Kemudian keempat, masuk ke tujuan hidup, yakni meneladani sifat Tuhan, menjadi hamba-Nya. Kita mampu menyeberang dari determinisme eksternal masuk ke dalam determinisme kemandirian (self-determinism) yang tiada lain merupakan padanan dari kata kebebasan. Bahwa kemanusiaannya identik dengan kebebasannya. Manusia dikatakan manusiawi hanya apabila sampai batas tertentu dia bertindak secara bebas. Bahkan seandainya dia secara bebas mengambil pilihan salah, dia dikatakan lebih manusiawi ketimbang dia melakukan yang benar karena dipaksa.

Al-Qur’an menyatakan, “Kami telah menunjukkan kepada manusia dua jalan,” ini berarti bahwa tersedia pilihan untuk mendapatkan rahmat atau kutukan. Dan Allah telah menetapkan tatanan moralnya. Bahwa pahala atau siksa timbul dari perbuatan-perbuatan yang baik atau buruk, dengan aturan moral yang ditetapkan Allah.

Walhasil, kebebasan merupakan esensi manusia karena dengan itu ia meningkatkan diri ke tingkat ketuhanan dan di situ pulalah terletak martabat tertinggi manusia. Al-Qur’an telah menetapkan manusia sebagai penguasa alam; maka mustahil bisa menguasai alam jika masih diperbudak oleh kekuatan alam. Mustahil makhluk yang memiliki roh Allah tidak memiliki kebebasan sama sekali. 
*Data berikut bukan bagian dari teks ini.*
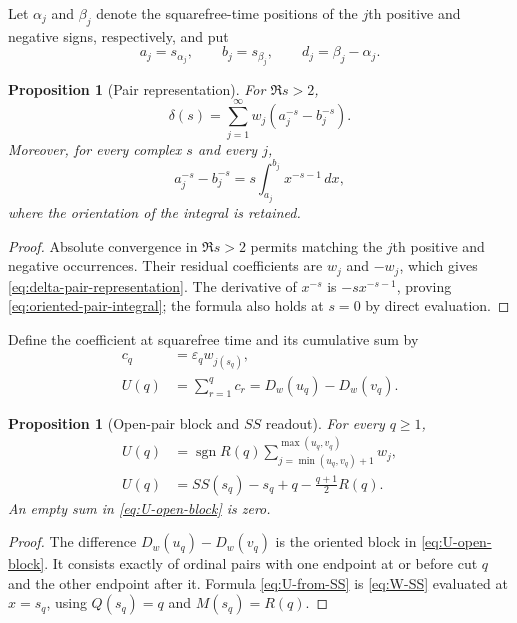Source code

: \documentclass[11pt]{amsart}
\numberwithin{equation}{section}
\theoremstyle{plain}
\newtheorem{proposition}[theorem]{Proposition}
\theoremstyle{definition}
\theoremstyle{remark}
\newcommand{\sgn}{\operatorname{sgn}}
\begin{document}
Let $\alpha_j$ and $\beta_j$ denote the squarefree-time positions of the
$j$th positive and negative signs, respectively, and put
\begin{equation}
a_j=s_{\alpha_j},\qquad b_j=s_{\beta_j},
\qquad d_j=\beta_j-\alpha_j.
\label{eq:ordinal-pairs}
\end{equation}

\begin{proposition}[Pair representation]
\label{prop:pair-representation}
For $\Re s>2$,
\begin{equation}
\delta(s)=\sum_{j=1}^{\infty}w_j
\left(a_j^{-s}-b_j^{-s}\right).
\label{eq:delta-pair-representation}
\end{equation}
Moreover, for every complex $s$ and every $j$,
\begin{equation}
a_j^{-s}-b_j^{-s}
=s\int_{a_j}^{b_j}x^{-s-1}\,dx,
\label{eq:oriented-pair-integral}
\end{equation}
where the orientation of the integral is retained.
\end{proposition}

\begin{proof}
Absolute convergence in $\Re s>2$ permits matching the $j$th positive and
negative occurrences.  Their residual coefficients are $w_j$ and $-w_j$,
which gives \eqref{eq:delta-pair-representation}.  The derivative of
$x^{-s}$ is $-sx^{-s-1}$, proving \eqref{eq:oriented-pair-integral}; the
formula also holds at $s=0$ by direct evaluation.
\end{proof}

Define the coefficient at squarefree time and its cumulative sum by
\begin{align}
c_q&=\varepsilon_q w_{j(s_q)},
\label{eq:cq-definition}\\
U(q)&=\sum_{r=1}^{q}c_r
=D_w(u_q)-D_w(v_q).
\label{eq:U-definition}
\end{align}

\begin{proposition}[Open-pair block and $SS$ readout]
\label{prop:U-open-block}
For every $q\ge1$,
\begin{align}
U(q)&=\sgn R(q)
\sum_{j=\min(u_q,v_q)+1}^{\max(u_q,v_q)}w_j,
\label{eq:U-open-block}\\
U(q)&=SS(s_q)-s_q+q-\frac{q+1}{2}R(q).
\label{eq:U-from-SS}
\end{align}
An empty sum in \eqref{eq:U-open-block} is zero.
\end{proposition}

\begin{proof}
The difference $D_w(u_q)-D_w(v_q)$ is the oriented block in
\eqref{eq:U-open-block}.  It consists exactly of ordinal pairs with one
endpoint at or before cut $q$ and the other endpoint after it.  Formula
\eqref{eq:U-from-SS} is \eqref{eq:W-SS} evaluated at $x=s_q$, using
$Q(s_q)=q$ and $M(s_q)=R(q)$.
\end{proof}
\end{document}
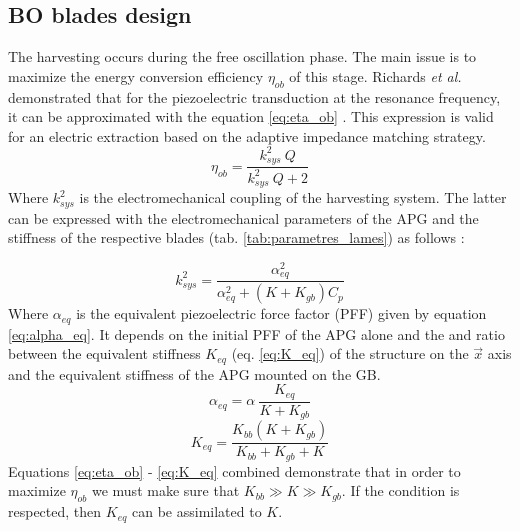 \documentclass[3p,twocolumn,preprint]{elsarticle}
\begin{document}
	\subsection{BO blades design}	
	\label{subsec:BO blades design}
The harvesting occurs during the free oscillation phase. The main issue is to maximize the energy conversion efficiency $\eta_{ob}$ of this stage. Richards \emph{et al.} demonstrated that for the piezoelectric transduction at the resonance frequency, it can be approximated with the equation \ref{eq:eta_ob} \cite{Richards2004}. This expression is valid for an electric extraction based on the adaptive impedance matching strategy.
\begin{equation}
	\eta_{ob} = \dfrac{k^2_{sys}\ Q}{k^2_{sys}\ Q + 2}
	\label{eq:eta_ob}
\end{equation}
Where $k^2_{sys}$ is the electromechanical coupling of the harvesting system. The latter can be expressed with the electromechanical parameters of the APG and the stiffness of the respective blades (tab. \ref{tab:parametres_lames}) as follows :

\begin{equation}
	k^2_{sys} = \dfrac{\alpha^2_{eq}}{\alpha^2_{eq} + (K+K_{gb})C_p}
	\label{eq:k2_sys}
\end{equation}
Where $\alpha_{eq}$ is the equivalent piezoelectric force factor (PFF) given by equation \ref{eq:alpha_eq}. It depends on the initial PFF of the APG alone and the and ratio between the equivalent stiffness $K_{eq}$ (eq. \ref{eq:K_eq}) of the structure on the $\vec{x}$ axis and the equivalent stiffness of the APG mounted on the GB.
\begin{equation}
	\alpha_{eq} = \alpha\ \dfrac{K_{eq}}{K + K_{gb}} 
	\label{eq:alpha_eq}
\end{equation}
\begin{equation}
	K_{eq} = \dfrac{K_{bb}(K + K_{gb})}{K_{bb} + K_{gb} + K}
	\label{eq:K_eq}
\end{equation}
Equations \ref{eq:eta_ob} - \ref{eq:K_eq} combined demonstrate that in order to maximize $\eta_{ob}$ we must make sure that $K_{bb} \gg K \gg K_{gb}$. If the condition is respected, then $K_{eq}$ can be assimilated to $K$. 
\end{document}

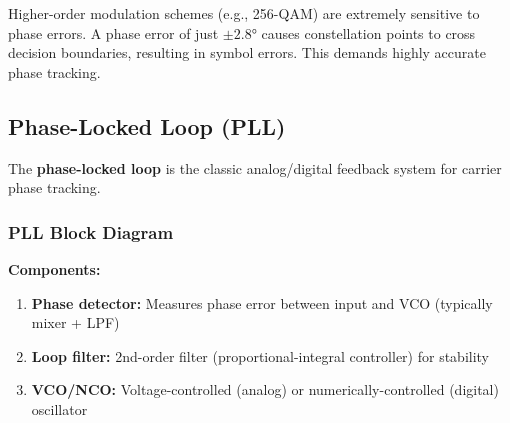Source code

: \begin{warningbox}
Higher-order modulation schemes (e.g., 256-QAM) are extremely sensitive to phase errors. A phase error of just $\pm 2.8°$ causes constellation points to cross decision boundaries, resulting in symbol errors. This demands highly accurate phase tracking.
\end{warningbox}

\subsection{Phase-Locked Loop (PLL)}

The \textbf{phase-locked loop} is the classic analog/digital feedback system for carrier phase tracking.

\subsubsection{PLL Block Diagram}

\begin{center}
\end{center}

\textbf{Components:}
\begin{enumerate}
\item \textbf{Phase detector:} Measures phase error between input and VCO (typically mixer + LPF)
\item \textbf{Loop filter:} 2nd-order filter (proportional-integral controller) for stability
\item \textbf{VCO/NCO:} Voltage-controlled (analog) or numerically-controlled (digital) oscillator
\end{enumerate}

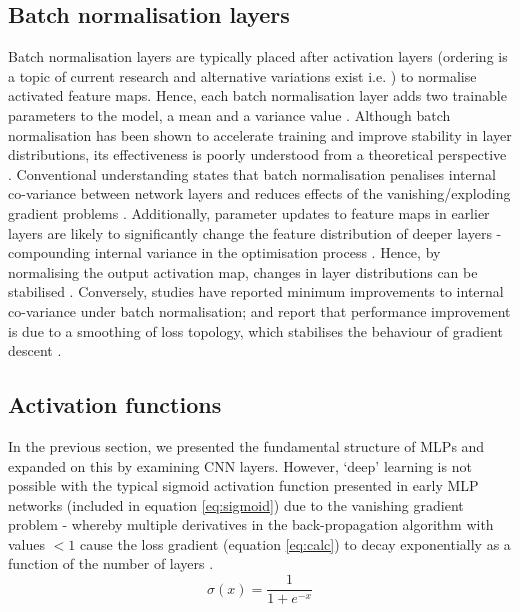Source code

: \subsection{Batch normalisation layers}
Batch normalisation layers are typically placed after activation layers (ordering is a topic of current research and alternative variations exist i.e. \cite{Kazemifar_2018}) to normalise activated feature maps. Hence, each batch normalisation layer adds two trainable parameters to the model, a mean and a variance value \cite{Lundervold2019}. Although batch normalisation has been shown to accelerate training and improve stability in layer distributions, its effectiveness is poorly understood from a theoretical perspective \cite{santurkar2018}. Conventional understanding states that batch normalisation penalises internal co-variance between network layers \cite{ioffe2015} and reduces effects of the vanishing/exploding gradient problems \cite{Li2014}. Additionally, parameter updates to feature maps in earlier layers are likely to significantly change the feature distribution of deeper layers - compounding internal variance in the optimisation process \cite{santurkar2018}. Hence, by normalising the output activation map, changes in layer distributions can be stabilised \cite{santurkar2018}. Conversely, studies have reported minimum improvements to internal co-variance under batch normalisation; and report that performance improvement is due to a smoothing of loss topology, which stabilises the behaviour of gradient descent \cite{santurkar2018}.

\subsection{Activation functions}
\label{sec:act}
In the previous section, we presented the fundamental structure of MLPs and expanded on this by examining CNN layers. However, `deep' learning is not possible with the typical sigmoid activation function presented in early MLP networks \cite{Lundervold2019} (included in equation \ref{eq:sigmoid}) due to the vanishing gradient problem - whereby multiple derivatives in the back-propagation algorithm with values $<1$ cause the loss gradient (equation \ref{eq:calc}) to decay exponentially as a function of the number of layers \cite{Lundervold2019}. 
\begin{equation}
\sigma(x) = \frac{1}{1+e^{-x}}
\label{eq:sigmoid}
\end{equation}

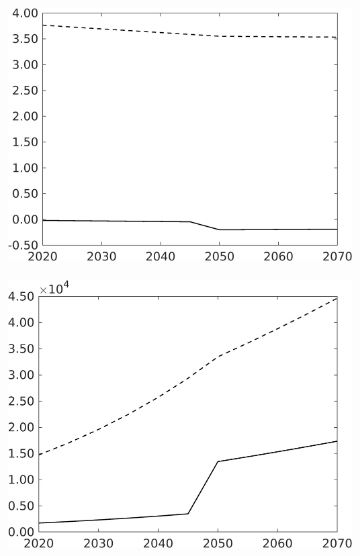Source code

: \begin{figure}[h!!!]
\begin{subfigure}[]{0.32\textwidth}
	\end{subfigure}
	\begin{subfigure}[]{0.32\textwidth}
		\includegraphics[width=1\textwidth]{../../codding_model/own_basedOnFried/optimalPol_010922_revision/figures/all_13Sept22_Tplus30/sn_PercentageLFDyn_Target_regime4_knspil1_spillover0_noskill0_sep0_xgrowth0_PV1_etaa0.79_lgd0.png}
	\end{subfigure}
	\begin{subfigure}[]{0.32\textwidth}
		\includegraphics[width=1\textwidth]{../../codding_model/own_basedOnFried/optimalPol_010922_revision/figures/all_13Sept22_Tplus30/sg_PercentageLFDyn_Target_regime4_knspil1_spillover0_noskill0_sep0_xgrowth0_PV1_etaa0.79_lgd0.png}

\end{subfigure}
\end{figure}
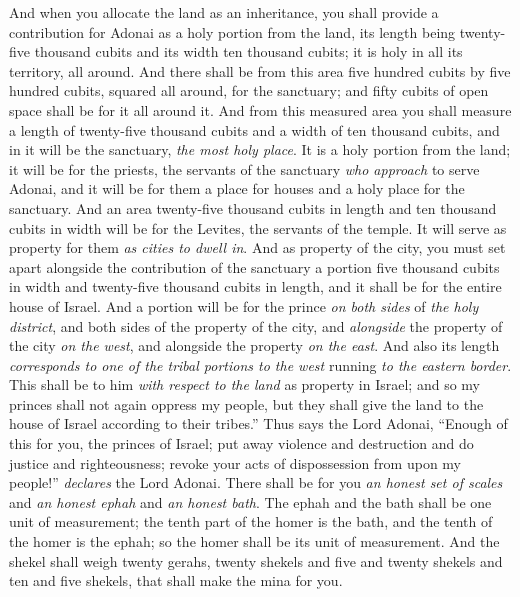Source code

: \begin{biblechapter} %
 And when you allocate the land as an inheritance, you shall provide a contribution for Adonai as a holy portion from the land, its length being twenty-five thousand cubits and its width ten thousand cubits; it is holy in all its territory, all around.
\verse And there shall be from this area five hundred cubits by five hundred cubits, squared all around, for the sanctuary; and fifty cubits﻿ of open space shall be for it all around it.
\verse And from this measured area you shall measure a length of twenty-five thousand cubits and a width of ten thousand cubits, and in it will be the sanctuary, \textit{the most holy place}.
\verse It is a holy portion from the land; it will be for the priests, the servants of the sanctuary \textit{who approach} to serve Adonai, and it will be for them a place for houses and a holy place for the sanctuary.
\verse And an area twenty-five thousand cubits in length and ten thousand cubits in width will be for the Levites, the servants of the temple. It will serve as property for them \textit{as cities to dwell in}.
\verse And as property of the city, you must set apart alongside the contribution of the sanctuary a portion five thousand cubits in width and twenty-five thousand cubits in length, and it shall be for the entire house of Israel.
\verse And a portion will be for the prince \textit{on both sides} of \textit{the holy district}, and both sides of the property of the city, and \textit{alongside} the property of the city \textit{on the west}, and alongside the property \textit{on the east}. And also its length \textit{corresponds to one of the tribal portions to the west} running \textit{to the eastern border}.
\verse This shall be to him \textit{with respect to the land} as property in Israel; and so my princes shall not again oppress my people, but they shall give the land to the house of Israel according to their tribes.”
\verse Thus says the Lord Adonai, “Enough of this for you, the princes of Israel; put away violence and destruction and do justice and righteousness; revoke your acts of dispossession from upon my people!” \textit{declares} the Lord Adonai.
\verse There shall be for you \textit{an honest set of scales} and \textit{an honest ephah} and \textit{an honest bath}.
\verse The ephah and the bath shall be one unit of measurement; the tenth part of the homer is the bath, and the tenth of the homer is the ephah; so the homer shall be its unit of measurement.
\verse And the shekel shall weigh twenty gerahs, twenty shekels and five and twenty shekels and ten and five shekels, that shall make the mina for you.

\end{biblechapter}
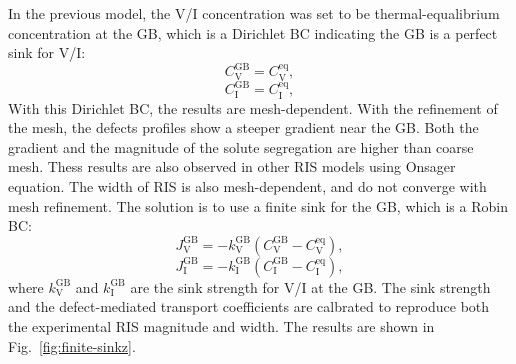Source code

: \documentclass[12pt]{article}
\newcommand{\Vac}{\mathrm{V}}          %
\newcommand{\Int}{\mathrm{I}}          %
\newcommand{\GB}{\mathrm{GB}}
\newcommand{\eq}{\mathrm{eq}}
\begin{document}
In the previous model, the V/I concentration was set to be thermal-equalibrium concentration at the GB, which is a Dirichlet BC indicating the GB is a perfect sink for V/I:
\begin{equation}
C_{\Vac}^{\GB}=C_{\Vac}^{\eq},
\end{equation}
\begin{equation}
C_{\Int}^{\GB}=C_{\Int}^{\eq},
\end{equation}
With this Dirichlet BC, the results are mesh-dependent. With the refinement of the mesh, the defects profiles show a steeper gradient near the GB. Both the gradient and the magnitude of the solute segregation are higher than coarse mesh. Thess results are also observed in other RIS models using Onsager equation. \cite{oplinger2026radiationinduced} 
The width of RIS is also mesh-dependent, and do not converge with mesh refinement. The solution is to use a finite sink for the GB, which is a Robin BC:
\begin{equation}
J_{\Vac}^{\GB}=-k_{\Vac}^{\GB}\left(C_{\Vac}^{\GB}-C_{\Vac}^{\eq}\right),
\end{equation}
\begin{equation}
J_{\Int}^{\GB}=-k_{\Int}^{\GB}\left(C_{\Int}^{\GB}-C_{\Int}^{\eq}\right),
\end{equation}
where $k_{\Vac}^{\GB}$ and $k_{\Int}^{\GB}$ are the sink strength for V/I at the GB. The sink strength and the defect-mediated transport coefficients are calbrated to reproduce both the experimental RIS magnitude and width. The results are shown in Fig.~\ref{fig:finite-sinkz}.
\end{document}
Namun demikian, kebebasan itu sendiri bukan tujuan. Nabi dari negeri Madinah itu mengajarkan bahwa kita mendapat kebebasan agar bebas menundukkan kehendak kita kepada kehendak Allah. Dan hanya dengan mengikuti roh Allah-lah yang dapat menjadikan kita bebas secara murni. 

Robert Green Ingersell, negarawan berkebangsaan Amerika, mengatakan, “Cahaya apa pun adalah untuk mata, udara apa pun adalah untuk tenggorokan, cinta apa pun adalah untuk hati, sedang kebebasan adalah untuk jiwa manusia. Tanpa kebebasan, otak tak ubahnya seperti rumah tahanan di bawah tanah, di mana pikiran-pikiran yang kalut mati berhamburan karena terjepit pintu-pintu yang tidak berengsel.”

Dan tugas suci agama adalah memberikan kebebasan kepada umat manusia. Bebas dari belenggu alam, belenggu sesama manusia, sehingga bisa bebas untuk bertuhankan Allah (kualitas Abdullah, hamba Allah) dan sekaligus memberadabkan dunia (kualitas khalifatullah, pengemban amanat Allah). 

Sungguh, beliau—dan seyogianya kita turut serta—berkewajiban “melenyapkan beban dan belenggu yang mengekang kebebasan umat” (Al-A’raf: 157).